- **Your task**
Every line of the material is to be set down exactly as written.

- **Listed records**
—————
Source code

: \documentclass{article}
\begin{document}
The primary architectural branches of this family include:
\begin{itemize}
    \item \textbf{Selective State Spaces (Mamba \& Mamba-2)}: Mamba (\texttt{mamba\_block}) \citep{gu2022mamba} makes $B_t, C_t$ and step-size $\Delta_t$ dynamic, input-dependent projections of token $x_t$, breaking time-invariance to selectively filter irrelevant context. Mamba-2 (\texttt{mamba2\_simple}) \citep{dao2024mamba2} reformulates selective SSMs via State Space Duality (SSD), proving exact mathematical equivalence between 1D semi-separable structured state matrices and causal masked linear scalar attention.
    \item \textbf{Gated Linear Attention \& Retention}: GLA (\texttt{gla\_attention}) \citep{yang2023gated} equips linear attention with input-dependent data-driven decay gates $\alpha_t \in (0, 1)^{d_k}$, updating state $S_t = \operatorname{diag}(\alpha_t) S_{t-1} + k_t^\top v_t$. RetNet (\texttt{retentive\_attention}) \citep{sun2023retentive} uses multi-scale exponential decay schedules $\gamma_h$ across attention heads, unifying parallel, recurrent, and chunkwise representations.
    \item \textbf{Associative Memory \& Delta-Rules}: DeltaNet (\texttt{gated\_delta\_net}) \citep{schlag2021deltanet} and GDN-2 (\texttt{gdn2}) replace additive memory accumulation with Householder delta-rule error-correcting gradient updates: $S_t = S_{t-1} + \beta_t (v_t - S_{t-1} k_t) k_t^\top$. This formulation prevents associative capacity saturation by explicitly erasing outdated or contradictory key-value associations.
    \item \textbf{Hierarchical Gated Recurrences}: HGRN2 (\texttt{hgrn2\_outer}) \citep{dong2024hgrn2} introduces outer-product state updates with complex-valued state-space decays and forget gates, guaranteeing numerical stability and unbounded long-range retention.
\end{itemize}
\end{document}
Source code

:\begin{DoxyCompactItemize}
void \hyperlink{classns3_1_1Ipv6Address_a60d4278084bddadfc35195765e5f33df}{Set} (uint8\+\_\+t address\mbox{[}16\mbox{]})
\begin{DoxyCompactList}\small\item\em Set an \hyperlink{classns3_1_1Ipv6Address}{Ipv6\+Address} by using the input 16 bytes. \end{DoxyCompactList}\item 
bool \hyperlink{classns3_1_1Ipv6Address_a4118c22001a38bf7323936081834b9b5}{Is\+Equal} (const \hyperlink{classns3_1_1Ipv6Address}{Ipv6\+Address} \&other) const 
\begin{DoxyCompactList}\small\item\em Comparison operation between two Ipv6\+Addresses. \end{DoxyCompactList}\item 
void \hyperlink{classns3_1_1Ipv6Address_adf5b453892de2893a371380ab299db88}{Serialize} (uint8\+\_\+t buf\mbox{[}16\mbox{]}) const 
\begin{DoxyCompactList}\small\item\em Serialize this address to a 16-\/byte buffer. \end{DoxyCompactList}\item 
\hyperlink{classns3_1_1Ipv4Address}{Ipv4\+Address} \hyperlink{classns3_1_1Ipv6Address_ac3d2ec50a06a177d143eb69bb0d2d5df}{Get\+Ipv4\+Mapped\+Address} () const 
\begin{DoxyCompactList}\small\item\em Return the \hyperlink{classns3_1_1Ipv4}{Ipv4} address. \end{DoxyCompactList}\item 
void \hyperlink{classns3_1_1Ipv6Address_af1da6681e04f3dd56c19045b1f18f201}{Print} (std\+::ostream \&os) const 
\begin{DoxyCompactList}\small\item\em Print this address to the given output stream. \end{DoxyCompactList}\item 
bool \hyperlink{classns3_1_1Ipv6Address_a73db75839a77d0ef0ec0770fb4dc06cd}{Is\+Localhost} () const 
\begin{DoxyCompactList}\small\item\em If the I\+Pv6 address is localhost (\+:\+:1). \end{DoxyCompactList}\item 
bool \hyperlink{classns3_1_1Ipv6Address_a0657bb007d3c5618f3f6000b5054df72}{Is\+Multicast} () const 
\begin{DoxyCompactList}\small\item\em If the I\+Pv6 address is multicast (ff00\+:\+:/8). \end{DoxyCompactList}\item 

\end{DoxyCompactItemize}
—————
- **Your solution**
Source code

: \documentclass{article}
\begin{document}
The primary architectural branches of this family include:
\begin{itemize}
    \item \textbf{Selective State Spaces (Mamba \& Mamba-2)}: Mamba (\texttt{mamba\_block}) \citep{gu2022mamba} makes $B_t, C_t$ and step-size $\Delta_t$ dynamic, input-dependent projections of token $x_t$, breaking time-invariance to selectively filter irrelevant context. Mamba-2 (\texttt{mamba2\_simple}) \citep{dao2024mamba2} reformulates selective SSMs via State Space Duality (SSD), proving exact mathematical equivalence between 1D semi-separable structured state matrices and causal masked linear scalar attention.
    \item \textbf{Gated Linear Attention \& Retention}: GLA (\texttt{gla\_attention}) \citep{yang2023gated} equips linear attention with input-dependent data-driven decay gates $\alpha_t \in (0, 1)^{d_k}$, updating state $S_t = \operatorname{diag}(\alpha_t) S_{t-1} + k_t^\top v_t$. RetNet (\texttt{retentive\_attention}) \citep{sun2023retentive} uses multi-scale exponential decay schedules $\gamma_h$ across attention heads, unifying parallel, recurrent, and chunkwise representations.
    \item \textbf{Associative Memory \& Delta-Rules}: DeltaNet (\texttt{gated\_delta\_net}) \citep{schlag2021deltanet} and GDN-2 (\texttt{gdn2}) replace additive memory accumulation with Householder delta-rule error-correcting gradient updates: $S_t = S_{t-1} + \beta_t (v_t - S_{t-1} k_t) k_t^\top$. This formulation prevents associative capacity saturation by explicitly erasing outdated or contradictory key-value associations.
    \item \textbf{Hierarchical Gated Recurrences}: HGRN2 (\texttt{hgrn2\_outer}) \citep{dong2024hgrn2} introduces outer-product state updates with complex-valued state-space decays and forget gates, guaranteeing numerical stability and unbounded long-range retention.
\end{itemize}
\end{document}
Source code

:\begin{DoxyCompactItemize}
void \hyperlink{classns3_1_1Ipv6Address_a60d4278084bddadfc35195765e5f33df}{Set} (uint8\+\_\+t address\mbox{[}16\mbox{]})
\begin{DoxyCompactList}\small\item\em Set an \hyperlink{classns3_1_1Ipv6Address}{Ipv6\+Address} by using the input 16 bytes. \end{DoxyCompactList}\item 
bool \hyperlink{classns3_1_1Ipv6Address_a4118c22001a38bf7323936081834b9b5}{Is\+Equal} (const \hyperlink{classns3_1_1Ipv6Address}{Ipv6\+Address} \&other) const 
\begin{DoxyCompactList}\small\item\em Comparison operation between two Ipv6\+Addresses. \end{DoxyCompactList}\item 
void \hyperlink{classns3_1_1Ipv6Address_adf5b453892de2893a371380ab299db88}{Serialize} (uint8\+\_\+t buf\mbox{[}16\mbox{]}) const 
\begin{DoxyCompactList}\small\item\em Serialize this address to a 16-\/byte buffer. \end{DoxyCompactList}\item 
\hyperlink{classns3_1_1Ipv4Address}{Ipv4\+Address} \hyperlink{classns3_1_1Ipv6Address_ac3d2ec50a06a177d143eb69bb0d2d5df}{Get\+Ipv4\+Mapped\+Address} () const 
\begin{DoxyCompactList}\small\item\em Return the \hyperlink{classns3_1_1Ipv4}{Ipv4} address. \end{DoxyCompactList}\item 
void \hyperlink{classns3_1_1Ipv6Address_af1da6681e04f3dd56c19045b1f18f201}{Print} (std\+::ostream \&os) const 
\begin{DoxyCompactList}\small\item\em Print this address to the given output stream. \end{DoxyCompactList}\item 
bool \hyperlink{classns3_1_1Ipv6Address_a73db75839a77d0ef0ec0770fb4dc06cd}{Is\+Localhost} () const 
\begin{DoxyCompactList}\small\item\em If the I\+Pv6 address is localhost (\+:\+:1). \end{DoxyCompactList}\item 
bool \hyperlink{classns3_1_1Ipv6Address_a0657bb007d3c5618f3f6000b5054df72}{Is\+Multicast} () const 
\begin{DoxyCompactList}\small\item\em If the I\+Pv6 address is multicast (ff00\+:\+:/8). \end{DoxyCompactList}\item 

\end{DoxyCompactItemize}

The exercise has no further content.